People v. Slawek, 98 Ill. App. 3d 1146 (1981)

Aug. 4, 1981 · Illinois Appellate Court · Nos. 80-1622, 80-1717 cons.
98 Ill. App. 3d 1146

THE PEOPLE OF THE STATE OF ILLINOIS, Plaintiff-Appellant, v. JAMES SLAWEK et al., Defendants-Appellees.

First District (2nd Division)

Nos. 80-1622, 80-1717 cons.

Opinion filed August 4, 1981.

Richard M. Daley, State’s Attorney, of Chicago (Michael Shabat, Joan S. Cherry, and Theodore F. Burtzos, Assistant State’s Attorneys, of counsel), for the People.

Whelan, Truschke & Associates, of Arlington Heights (James R. Truschke and Charles Whelan, of counsel), for appellees.

Mr. JUSTICE DOWNING

delivered the opinion of the court:

Defendants James Slawek and Donald J. Slawek were charged in complaints for preliminary examination with possession of burglary tools (Ill. Rev. Stat. 1979, ch. 38, par. 19 — 2(a)), theft (Ill. Rev. Stat. 1979, ch. 38, par. 16 — 1(a)), and burglary (Ill. Rev. Stat. 1979, ch. 38, par. 19 — 1(a)). A preliminary examination was held at which only one witness appeared, at the behest of the State. Defendants then made oral motions to quash their *1147arrest and to suppress evidence seized by the arresting officer. The circuit court granted the motions.

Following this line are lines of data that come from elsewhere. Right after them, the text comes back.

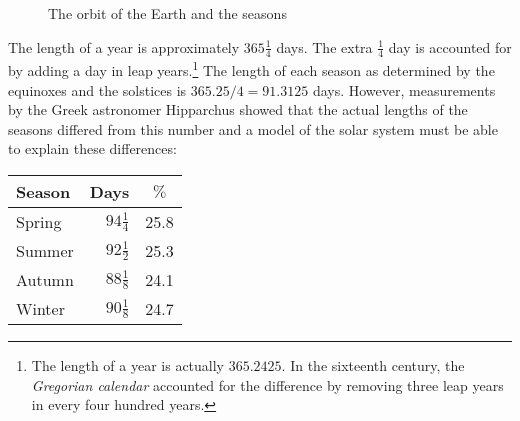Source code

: \begin{figure}[b]
\begin{center}
\caption{The orbit of the Earth and the seasons}\label{f.circle}
\end{center}
\end{figure}

The length of a year is approximately $365 \frac{1}{4}$ days. The extra $\frac{1}{4}$ day is accounted for by adding a day in leap years.\footnote{The length of a year is actually $365.2425$. In the sixteenth century, the \emph{Gregorian calendar} accounted for the difference by removing three leap years in every four hundred years.} The length of each season as determined by the equinoxes and the solstices is $365.25/4=91.3125$ days. However, measurements by the Greek astronomer Hipparchus showed that the actual lengths of the seasons differed from this number and a model of the solar system must be able to explain these differences:
\begin{center}
\begin{sffamily}
\renewcommand{\arraystretch}{1.3}
\begin{tabular}{|l|r|r|}
\hline
Season & \multicolumn{1}{|c|}{Days}&\multicolumn{1}{|c|}{$\%$}\\\hline\hline
Spring & $94\frac{1}{4}$ & 25.8\\\hline
Summer & $92\frac{1}{2}$ & 25.3\\\hline
Autumn & $88\frac{1}{8}$ & 24.1\\\hline
Winter & $90\frac{1}{8}$ & 24.7\\\hline
\end{tabular}
\end{sffamily}
\end{center}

The state appeals this disposition, contending (1) that defendants were legally stopped and then arrested with probable cause, and (2) that the search which turned up the suppressed evidence was either (a) not subject to attack by defendants because they abandoned the searched vehicle and lacked standing, or (b) valid as a search incident to defendants’ arrest.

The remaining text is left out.